Камлаев в ответ лишь передернул плечами со значением «ну, что поделаешь? — бывает».
— Как он ведет себя? — спросил.
— Толкается. Все чаще и сильнее. То сначала так долго молчал, а теперь толкается. И внизу живота такая тянущая боль. Живот опустился вниз, и ходить все труднее и труднее. Но они говорят, что на этом этапе все так и должно быть. А мне кажется, что у меня вот-вот начнутся схватки. Ну, нельзя же, чтобы это было так рано, не хочу.
— Не волнуйся, эта боль и эти ощущения, похожие на схватки, они не обязательно предшествуют родам. Такое может быть во второй половине беременности, и это не означает, что роды будут скоро.
— Ну, во-первых, я лучше знаю. И саму себя не обманешь. Уже скоро, Матвей. А так скоро нельзя. — Ее голос дрогнул, и лицо искривилось жалобно. — Это противоестественно, когда так скоро.
— Да послушай, что говорит Коновалов. Опасаться нечего. Даже если это произойдет чуть раньше, то ребенку и тебе все равно ничто не угрожает.
— Ему все угрожает. Кто-нибудь чихнет, а для ребенка это — тяжелейшая угроза. Он родится недоношенным, ты хоть понимаешь, что это значит?
— Небольшая поддержка, и за какие-то недели он догонит и перегонит в своем развитии так называемых доношенных детей. Тебе разве об этом не говорили? Не приводили примеров?
— Приводили.
— Ну, вот видишь.
— Матвей, — позвала она, — а я ведь без тебя не могу. Серьезно. Раньше думала, что смогу, раньше думала, что никто мне не нужен, и даже какое-то освобождение почувствовала, когда не надо стало зависеть от тебя, а потом такая тоска подкатила, что сразу ясно стало, что я не могу. Как хорошо, что ты никуда не ушел.
— Да куда я могу уйти?
— Мы заслужили этого ребенка.
— Конечно, заслужили. Ты заслужила.
— А помнишь, мы один раз ехали в поезде и с нами ехала молодая мама с ребенком? У мальчишки был трескучий пулемет, и он прицелился в тебя и выстрелил. И ты откинулся назад, как будто тебя поразила пуля, задергался в конвульсиях, закатил глаза, запрокинул голову и затих. А мальчишка сначала захохотал, а потом не на шутку перепугался, потому что ты не подавал никаких признаков жизни.
— Помню.
— И я подумала, как будет хорошо, когда точно так же станешь играть и с нашим ребенком.
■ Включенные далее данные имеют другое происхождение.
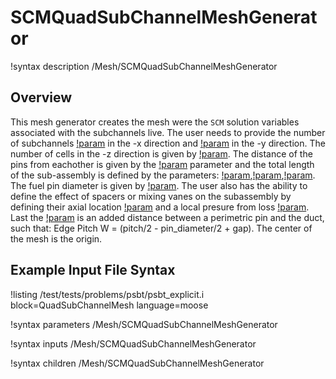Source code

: # SCMQuadSubChannelMeshGenerator

!syntax description /Mesh/SCMQuadSubChannelMeshGenerator

## Overview

<!-- -->

This mesh generator creates the mesh were the `SCM` solution variables associated with the subchannels live.
The user needs to provide the number of subchannels [!param](/Mesh/SCMQuadSubChannelMeshGenerator/nx) in the -x direction and [!param](/Mesh/SCMQuadSubChannelMeshGenerator/ny) in the -y direction.
The number of cells in the -z direction is given by [!param](/Mesh/SCMQuadSubChannelMeshGenerator/n_cells). The distance of the pins from eachother is given by the [!param](/Mesh/SCMQuadSubChannelMeshGenerator/pitch) parameter and the total length of the sub-assembly is defined by the parameters:
[!param](/Mesh/SCMQuadSubChannelMeshGenerator/heated_length),[!param](/Mesh/SCMQuadSubChannelMeshGenerator/unheated_length_entry),[!param](/Mesh/SCMQuadSubChannelMeshGenerator/unheated_length_entry).
The fuel pin diameter is given by [!param](/Mesh/SCMQuadSubChannelMeshGenerator/pin_diameter). The user also has the ability to define the effect of spacers or mixing vanes on the subassembly
by defining their axial location [!param](/Mesh/SCMQuadSubChannelMeshGenerator/spacer_z) and a local presure from loss [!param](/Mesh/SCMQuadSubChannelMeshGenerator/spacer_k). Last the [!param](/Mesh/SCMQuadSubChannelMeshGenerator/spacer_k) is an added distance between a perimetric pin and the duct, such that: Edge Pitch W = (pitch/2 - pin_diameter/2 + gap). The center of the mesh is the origin.

## Example Input File Syntax

!listing /test/tests/problems/psbt/psbt_explicit.i block=QuadSubChannelMesh language=moose

!syntax parameters /Mesh/SCMQuadSubChannelMeshGenerator

!syntax inputs /Mesh/SCMQuadSubChannelMeshGenerator

!syntax children /Mesh/SCMQuadSubChannelMeshGenerator
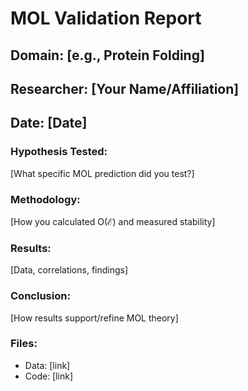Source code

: # MOL Validation Report

## Domain: [e.g., Protein Folding]
## Researcher: [Your Name/Affiliation]
## Date: [Date]

### Hypothesis Tested:
[What specific MOL prediction did you test?]

### Methodology:
[How you calculated O(ℰ) and measured stability]

### Results:
[Data, correlations, findings]

### Conclusion:
[How results support/refine MOL theory]

### Files:
- Data: [link]
- Code: [link]
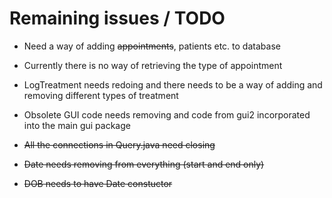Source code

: # Remaining issues / TODO
- Need a way of adding ~~appointments~~, patients etc. to database
- Currently there is no way of retrieving the type of appointment
- LogTreatment needs redoing and there needs to be a way of adding and removing different types of treatment
- Obsolete GUI code needs removing and code from gui2 incorporated into the main gui package

- ~~All the connections in Query.java need closing~~
- ~~Date needs removing from everything (start and end only)~~
- ~~DOB needs to have Date constuctor~~
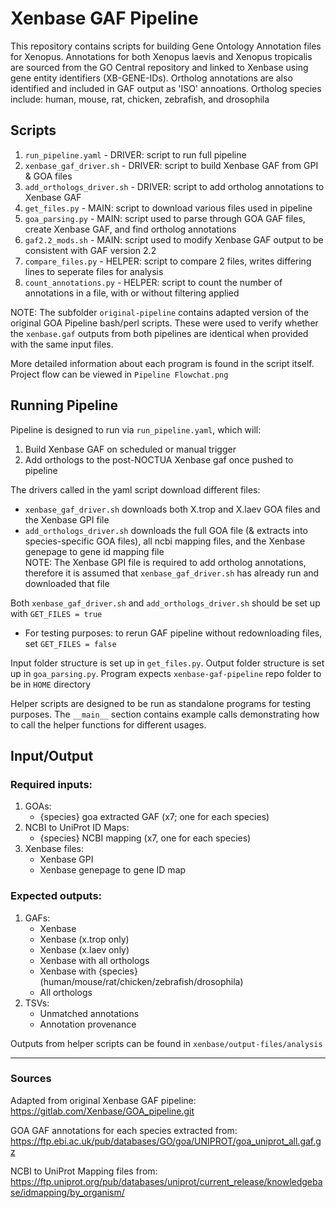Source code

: # Xenbase GAF Pipeline
This repository contains scripts for building Gene Ontology Annotation files for Xenopus. Annotations for both Xenopus laevis and Xenopus tropicalis are sourced from the GO Central repository and linked to Xenbase using gene entity identifiers (XB-GENE-IDs). Ortholog annotations are also identified and included in GAF output as 'ISO' annoations. Ortholog species include: human, mouse, rat, chicken, zebrafish, and drosophila

## Scripts
1. `run_pipeline.yaml`        - DRIVER: script to run full pipeline
2. `xenbase_gaf_driver.sh`    - DRIVER: script to build Xenbase GAF from GPI & GOA files
3. `add_orthologs_driver.sh`  - DRIVER: script to add ortholog annotations to Xenbase GAF
4. `get_files.py`             - MAIN: script to download various files used in pipeline
5. `goa_parsing.py`           - MAIN: script used to parse through GOA GAF files, create Xenbase GAF, and find ortholog annotations
6. `gaf2.2_mods.sh`           - MAIN: script used to modify Xenbase GAF output to be consistent with GAF version 2.2
7. `compare_files.py`         - HELPER: script to compare 2 files, writes differing lines to seperate files for analysis
8. `count_annotations.py`     - HELPER: script to count the number of annotations in a file, with or without filtering applied

NOTE: The subfolder `original-pipeline` contains adapted version of the original GOA Pipeline bash/perl scripts. These were used to verify whether the `xenbase.gaf` outputs from both pipelines are identical when provided with the same input files.  

More detailed information about each program is found in the script itself. Project flow can be viewed in `Pipeline Flowchat.png`

## Running Pipeline
Pipeline is designed to run via `run_pipeline.yaml`, which will:  
1. Build Xenbase GAF on scheduled or manual trigger
2. Add orthologs to the post-NOCTUA Xenbase gaf once pushed to pipeline

The drivers called in the yaml script download different files:
- `xenbase_gaf_driver.sh` downloads both X.trop and X.laev GOA files and the Xenbase GPI file
- `add_orthologs_driver.sh` downloads the full GOA file (& extracts into species-specific GOA files), all ncbi mapping files, and the Xenbase genepage to gene id mapping file  
NOTE: The Xenbase GPI file is required to add ortholog annotations, therefore it is assumed that `xenbase_gaf_driver.sh` has already run and downloaded that file

Both `xenbase_gaf_driver.sh` and `add_orthologs_driver.sh` should be set up with `GET_FILES = true`
- For testing purposes: to rerun GAF pipeline without redownloading files, set `GET_FILES = false ` 

Input folder structure is set up in `get_files.py`. Output folder structure is set up in `goa_parsing.py`. Program expects `xenbase-gaf-pipeline` repo folder to be in `HOME` directory  

Helper scripts are designed to be run as standalone programs for testing purposes. The `__main__` section contains example calls demonstrating how to call the helper functions for different usages.

## Input/Output

### Required inputs:
1. GOAs:
    - {species} goa extracted GAF (x7; one for each species)
2. NCBI to UniProt ID Maps:
    - {species} NCBI mapping (x7, one for each species)
3. Xenbase files:
    - Xenbase GPI
    - Xenbase genepage to gene ID map

### Expected outputs:
1. GAFs:
    - Xenbase
    - Xenbase (x.trop only)
    - Xenbase (x.laev only)
    - Xenbase with all orthologs
    - Xenbase with {species} (human/mouse/rat/chicken/zebrafish/drosophila)
    - All orthologs
2. TSVs:
    - Unmatched annotations
    - Annotation provenance

Outputs from helper scripts can be found in `xenbase/output-files/analysis`

---
### Sources

Adapted from original Xenbase GAF pipeline:
https://gitlab.com/Xenbase/GOA_pipeline.git

GOA GAF annotations for each species extracted from:
https://ftp.ebi.ac.uk/pub/databases/GO/goa/UNIPROT/goa_uniprot_all.gaf.gz

NCBI to UniProt Mapping files from:
https://ftp.uniprot.org/pub/databases/uniprot/current_release/knowledgebase/idmapping/by_organism/
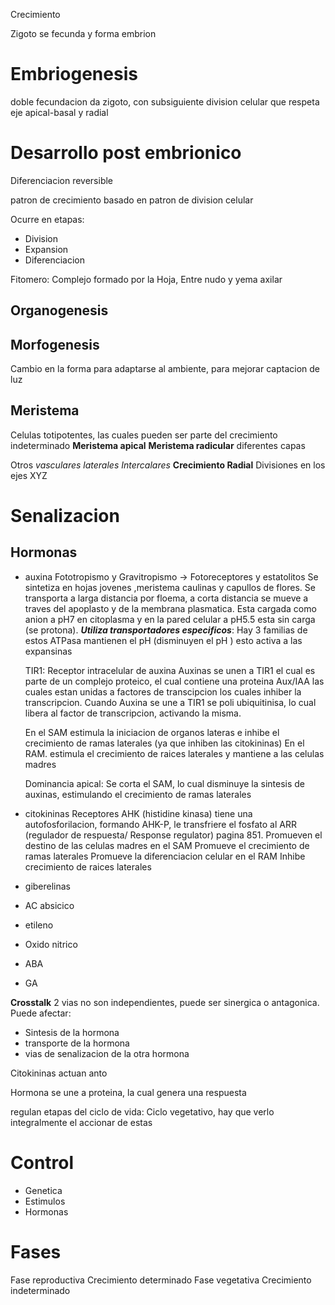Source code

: 
Crecimiento

Zigoto se fecunda y forma embrion

# Embriogenesis

doble fecundacion da zigoto, con subsiguiente division celular que respeta eje apical-basal y radial

# Desarrollo post embrionico

Diferenciacion reversible

patron de crecimiento basado en patron de division celular

Ocurre en etapas:
- Division
- Expansion
- Diferenciacion

Fitomero:
Complejo formado por la Hoja, Entre nudo y yema axilar

## Organogenesis

## Morfogenesis

Cambio en la forma para adaptarse al ambiente, para mejorar captacion de luz

## Meristema

Celulas totipotentes, las cuales pueden ser parte del crecimiento indeterminado
**Meristema apical**
**Meristema radicular**
diferentes capas


Otros
	*vasculares
	laterales
	Intercalares*
**Crecimiento Radial**
Divisiones en los ejes XYZ

# Senalizacion

## Hormonas

- auxina
  Fototropismo y Gravitropismo → Fotoreceptores y estatolitos
  Se sintetiza en hojas jovenes ,meristema caulinas y capullos de flores. Se transporta a larga distancia por floema, a corta distancia se mueve a traves del apoplasto y de la membrana plasmatica. Esta cargada como anion a pH7 en citoplasma y en la pared celular a pH5.5 esta sin carga (se protona).
  ***Utiliza transportadores especificos***: Hay 3 familias de estos
  ATPasa mantienen el pH (disminuyen el pH ) esto activa a las expansinas
  
  TIR1: Receptor intracelular de auxina
  Auxinas se unen a TIR1 el cual es parte de un complejo proteico, el cual contiene una proteina Aux/IAA las cuales estan unidas a factores de transcipcion los cuales inhiber la transcripcion. Cuando Auxina se une a TIR1 se poli ubiquitinisa, lo cual libera al factor de transcripcion, activando la misma.
  
  En el SAM estimula la iniciacion de organos lateras e inhibe el crecimiento de ramas laterales (ya que inhiben las citokininas)
  En el RAM. estimula el crecimiento de raices laterales y mantiene a las celulas madres
  
  Dominancia apical: Se corta el SAM, lo cual disminuye la sintesis de auxinas, estimulando el crecimiento de ramas laterales


- citokininas
  Receptores AHK (histidine kinasa) tiene una autofosforilacion, formando AHK-P, le transfriere el fosfato al ARR (regulador de respuesta/ Response regulator) pagina 851. 
  Promueven el destino de las celulas madres en el SAM
  Promueve el crecimiento de  ramas laterales
  Promueve la diferenciacion celular en el RAM
  Inhibe crecimiento de raices laterales
  
- giberelinas
- AC absicico
- etileno
- Oxido nitrico
- ABA
- GA

**Crosstalk**
2 vias no son independientes, puede ser sinergica o antagonica. Puede afectar:
- Sintesis de la hormona
- transporte de la hormona
- vias de senalizacion de la otra hormona

Citokininas actuan anto


Hormona se une a proteina, la cual genera una respuesta

regulan etapas del ciclo de vida:
Ciclo vegetativo, hay que verlo integralmente el accionar de estas

# Control

- Genetica
- Estimulos
- Hormonas

# Fases

Fase reproductiva
	Crecimiento determinado
Fase vegetativa
	Crecimiento indeterminado
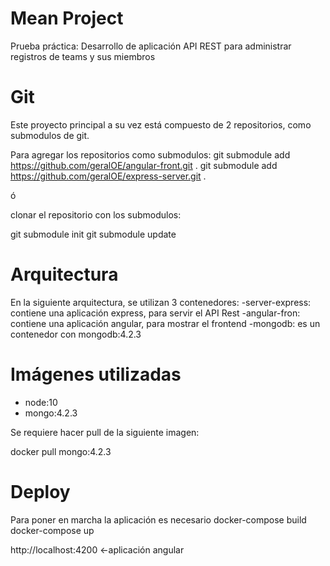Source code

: # Mean Project

Prueba práctica: Desarrollo  de aplicación API REST para administrar registros de teams y sus miembros

# Git
Este proyecto principal a su vez está compuesto de 2 repositorios, como submodulos de git.

Para agregar los repositorios como submodulos:
git submodule add https://github.com/geralOE/angular-front.git .
git submodule add https://github.com/geralOE/express-server.git .

ó

clonar el repositorio con los submodulos:

git submodule init
git submodule update

# Arquitectura
En la siguiente arquitectura, se utilizan 3 contenedores:
-server-express: contiene una aplicación express, para servir el API Rest
-angular-fron: contiene una aplicación angular, para mostrar el frontend
-mongodb: es un contenedor con mongodb:4.2.3




# Imágenes utilizadas
- node:10
- mongo:4.2.3


Se requiere hacer pull de la siguiente imagen:

docker pull mongo:4.2.3


# Deploy

Para poner en marcha la aplicación es necesario 
docker-compose build
docker-compose up

http://localhost:4200 <-aplicación angular

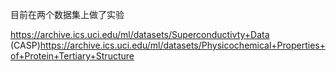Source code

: 目前在两个数据集上做了实验

https://archive.ics.uci.edu/ml/datasets/Superconductivty+Data
(CASP)https://archive.ics.uci.edu/ml/datasets/Physicochemical+Properties+of+Protein+Tertiary+Structure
— Помню. А еще помню, как мы были с тобой в Венеции и смотрели на серую простыню залива, на непарные башмаки и туфли баркасов, плоскодонок, гондол, разбросанные на берегу, на плотный молочный пар, на воду, неотделимую, неотличимую от тумана, на воду, в которой мы находили единственный существующий в природе образ бесконечности, которому небо заметно проигрывает, потому что в отличие от воды не умеет утекать и возвращаться уловимо для глаза.
— Ты тогда еще сказал, что кошка грациозна, даже когда справляет нужду, и ни одна на свете женщина не сравнится с кошкой по грациозности движений, по безукоризненности манер.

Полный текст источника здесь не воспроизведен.